Any information can be encrypted and decipher, including with using PHP.. This language has many capabilities of data encryption from simple, up to complex.

Consider the basic methods of encryption

base64. - allows you to encrypt and decrypt the data by the MIME BASE64 algorithm. It does not use keys and is often used to hide references to PHP.

Examples:
// Enciprate text
$ text \u003d "link";
Echo Base64_ENCODE ($ text); // will issue: pgegahjlzj0iiyi + 0khrgdgl0lvqutcwpc9hpg \u003d\u003d
// Decriprovka
Echo Base64_Decode ("pgegahjlzj0iiyi + 0khrgdgl0lvqutcwpc9hpg \u003d\u003d");
?>

As we can see, we used first the Base64_ENCode operation and received the cipher: Pgegahjlzj0iyi + 0khrgdgl0lvqutcwpc9hpg \u003d\u003dAnd then put it in Base64_Decode and got the link back.

mD5 - allows you to hash data unilaterally. That is, unlike Base64, you can no longer decrypt them back. Often, MD5 is used to store passwords in the database, but recently encrypted MD5 combination has become easy to find in decoding tables, courtesy of many sites and algorithms. Therefore, to store MD5 passwords to better replace the algorithms on blowfish.

Example:

// Enciprate text
Echo MD5 ("Combination");
?>

Encryption by key

And the last example of encryption / decryption, which I wanted to tell uses the key (as a password). That is, you transmit a unique key to the encryption function, the code is encrypted with it. To decrypt, you must provide the features of an encrypted code and a key that you know only. An example of using functions at the bottom of the code.

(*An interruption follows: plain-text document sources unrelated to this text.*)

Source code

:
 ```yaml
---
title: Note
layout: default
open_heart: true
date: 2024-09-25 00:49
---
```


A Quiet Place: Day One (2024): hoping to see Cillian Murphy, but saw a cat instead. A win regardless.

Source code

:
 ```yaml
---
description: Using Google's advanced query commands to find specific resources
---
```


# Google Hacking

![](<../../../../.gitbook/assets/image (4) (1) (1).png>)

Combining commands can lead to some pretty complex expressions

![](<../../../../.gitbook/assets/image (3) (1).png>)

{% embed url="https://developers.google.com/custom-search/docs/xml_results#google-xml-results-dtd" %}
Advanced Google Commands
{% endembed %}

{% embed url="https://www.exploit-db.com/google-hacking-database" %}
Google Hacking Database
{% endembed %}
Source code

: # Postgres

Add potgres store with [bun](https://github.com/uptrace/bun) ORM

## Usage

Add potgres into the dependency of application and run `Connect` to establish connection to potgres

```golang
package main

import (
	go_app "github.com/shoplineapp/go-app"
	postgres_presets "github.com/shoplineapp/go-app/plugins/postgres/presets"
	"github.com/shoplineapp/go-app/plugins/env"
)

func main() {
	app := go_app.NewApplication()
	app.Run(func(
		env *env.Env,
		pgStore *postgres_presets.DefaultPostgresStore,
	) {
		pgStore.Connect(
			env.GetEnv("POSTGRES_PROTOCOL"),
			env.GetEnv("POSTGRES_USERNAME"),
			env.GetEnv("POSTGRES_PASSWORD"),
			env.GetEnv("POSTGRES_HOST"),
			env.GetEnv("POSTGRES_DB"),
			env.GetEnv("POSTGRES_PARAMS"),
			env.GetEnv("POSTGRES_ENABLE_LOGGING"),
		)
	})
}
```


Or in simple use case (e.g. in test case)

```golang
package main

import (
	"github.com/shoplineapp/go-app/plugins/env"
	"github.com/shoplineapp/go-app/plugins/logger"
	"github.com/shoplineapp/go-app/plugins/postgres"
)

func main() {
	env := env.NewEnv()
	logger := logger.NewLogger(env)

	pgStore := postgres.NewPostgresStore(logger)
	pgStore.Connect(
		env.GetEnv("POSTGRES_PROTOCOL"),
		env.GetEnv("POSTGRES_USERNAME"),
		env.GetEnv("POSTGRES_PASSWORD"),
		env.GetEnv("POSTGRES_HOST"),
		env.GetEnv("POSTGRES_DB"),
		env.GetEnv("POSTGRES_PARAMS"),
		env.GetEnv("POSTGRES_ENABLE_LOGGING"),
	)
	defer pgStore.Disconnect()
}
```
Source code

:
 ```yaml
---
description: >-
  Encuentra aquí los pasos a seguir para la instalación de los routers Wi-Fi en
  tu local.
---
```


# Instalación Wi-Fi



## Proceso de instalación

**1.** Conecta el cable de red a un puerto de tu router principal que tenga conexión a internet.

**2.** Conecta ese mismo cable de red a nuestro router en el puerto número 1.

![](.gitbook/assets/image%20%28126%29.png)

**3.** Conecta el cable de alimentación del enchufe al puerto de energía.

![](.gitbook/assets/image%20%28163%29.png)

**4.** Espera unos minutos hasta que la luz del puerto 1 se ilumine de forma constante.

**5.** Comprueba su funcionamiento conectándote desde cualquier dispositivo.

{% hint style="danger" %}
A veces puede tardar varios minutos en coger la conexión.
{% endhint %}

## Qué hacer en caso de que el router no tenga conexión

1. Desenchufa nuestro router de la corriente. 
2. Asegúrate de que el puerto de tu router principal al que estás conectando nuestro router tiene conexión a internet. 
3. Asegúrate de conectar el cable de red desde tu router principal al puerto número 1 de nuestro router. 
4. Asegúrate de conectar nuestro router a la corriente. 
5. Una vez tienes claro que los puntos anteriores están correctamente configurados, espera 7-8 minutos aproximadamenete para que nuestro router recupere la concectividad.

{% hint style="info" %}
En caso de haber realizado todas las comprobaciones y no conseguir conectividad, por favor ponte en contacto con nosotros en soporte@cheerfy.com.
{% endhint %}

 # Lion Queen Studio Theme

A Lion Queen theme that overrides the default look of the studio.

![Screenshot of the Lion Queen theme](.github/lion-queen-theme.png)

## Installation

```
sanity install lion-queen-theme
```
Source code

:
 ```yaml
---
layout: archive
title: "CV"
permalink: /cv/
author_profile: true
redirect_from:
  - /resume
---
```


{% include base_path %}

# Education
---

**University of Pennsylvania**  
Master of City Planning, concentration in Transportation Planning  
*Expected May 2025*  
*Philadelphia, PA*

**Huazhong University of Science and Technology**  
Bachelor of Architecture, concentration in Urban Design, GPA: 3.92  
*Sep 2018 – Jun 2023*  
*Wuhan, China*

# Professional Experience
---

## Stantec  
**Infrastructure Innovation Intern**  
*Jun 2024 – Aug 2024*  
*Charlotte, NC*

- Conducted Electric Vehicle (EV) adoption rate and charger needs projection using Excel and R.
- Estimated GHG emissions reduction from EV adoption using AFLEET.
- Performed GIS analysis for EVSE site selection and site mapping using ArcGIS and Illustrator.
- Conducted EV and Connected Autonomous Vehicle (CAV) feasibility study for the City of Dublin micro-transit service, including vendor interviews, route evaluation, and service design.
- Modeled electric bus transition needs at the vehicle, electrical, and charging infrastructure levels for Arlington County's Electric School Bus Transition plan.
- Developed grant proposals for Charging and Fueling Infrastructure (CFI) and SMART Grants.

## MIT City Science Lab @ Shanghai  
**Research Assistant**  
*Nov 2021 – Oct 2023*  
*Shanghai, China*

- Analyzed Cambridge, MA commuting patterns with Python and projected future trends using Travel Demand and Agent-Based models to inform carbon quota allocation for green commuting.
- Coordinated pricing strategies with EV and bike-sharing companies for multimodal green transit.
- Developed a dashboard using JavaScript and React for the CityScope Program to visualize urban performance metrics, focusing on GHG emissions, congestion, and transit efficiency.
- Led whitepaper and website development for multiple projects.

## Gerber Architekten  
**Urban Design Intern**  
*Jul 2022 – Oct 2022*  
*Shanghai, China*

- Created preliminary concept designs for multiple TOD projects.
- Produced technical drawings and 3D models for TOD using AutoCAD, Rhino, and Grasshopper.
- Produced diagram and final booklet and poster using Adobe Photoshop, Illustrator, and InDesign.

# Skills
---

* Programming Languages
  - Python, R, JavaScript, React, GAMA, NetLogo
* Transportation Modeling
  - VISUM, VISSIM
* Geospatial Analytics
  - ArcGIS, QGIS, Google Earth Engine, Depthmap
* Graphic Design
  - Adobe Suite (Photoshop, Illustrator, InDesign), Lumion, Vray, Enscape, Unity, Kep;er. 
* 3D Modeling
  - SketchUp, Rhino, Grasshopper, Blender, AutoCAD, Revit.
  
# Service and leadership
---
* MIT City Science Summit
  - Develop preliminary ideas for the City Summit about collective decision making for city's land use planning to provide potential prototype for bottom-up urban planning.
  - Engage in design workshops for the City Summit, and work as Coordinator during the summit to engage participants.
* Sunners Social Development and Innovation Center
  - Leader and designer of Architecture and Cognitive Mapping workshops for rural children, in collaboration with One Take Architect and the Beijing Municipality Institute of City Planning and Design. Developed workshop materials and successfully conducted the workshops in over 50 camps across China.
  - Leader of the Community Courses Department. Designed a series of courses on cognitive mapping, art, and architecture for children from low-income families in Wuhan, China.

FUNCTION __ENCODE ($ Text, $ Key) (



$ ENC_TEXT \u003d BASE64_ENCODE (MCRYPT_GENERIC ($ TD, $ IV. $ text));
MCRYPT_GENERIC_DEINIT ($ TD);
MCRYPT_MODULE_CLOSE ($ TD);
RETURN $ ENC_TEXT; ))
Function Strtohex ($ String) (
$ hex \u003d "";
for ($ i \u003d 0; $ i< strlen($string); $i++) { $hex .= dechex(ord($string[$i])); }
Return $ Hex; )
FUNCTION __DECODE ($ Text, $ Key) (
$ TD \u003d MCRYPT_MODULE_OPEN ("Tripledes", "", "CFB", "");
$ IV_SIZE \u003d MCRYPT_ENC_GET_IV_SIZE ($ TD);
$ iv \u003d mcrypt_create_iv (MCRYPT_ENC_GET_IV_SIZE ($ TD), MCRYPT_RAND);
If (mcrypt_generic_init ($ TD, $ Key, $ IV)! \u003d -1) (
$ decode_text \u003d substr (MDecrypt_Generic ($ TD, BASE64_DECODE ($ text)), $ iv_size);
MCRYPT_GENERIC_DEINIT ($ TD);
MCRYPT_MODULE_CLOSE ($ TD);
Return $ Decode_Text; ))
FUNCTION HEXTOSTR ($ Hex) (
$ string \u003d "";
for ($ i \u003d 0; $ i< strlen($hex)-1; $i+=2) { $string .= chr(hexdec($hex[$i].$hex[$i+1])); }
RETURN $ STRING; )

$ str \u003d "Buns that need to encrypt!
By key";
$ code \u003d STRTOHEX (__ ENCODE ($ STR, "My # Key-DO-36-simvolov"));
Echo "Encrypted code:" $ Code. "
";

$ str \u003d __decode (HEXTOSTR ($ Code), "My # Key-DO-36-simvolov");
ECHO "Decrypted code:" $ str. "
";
?>

You can encrypt with HTML content. The key length must be no more than 36 characters.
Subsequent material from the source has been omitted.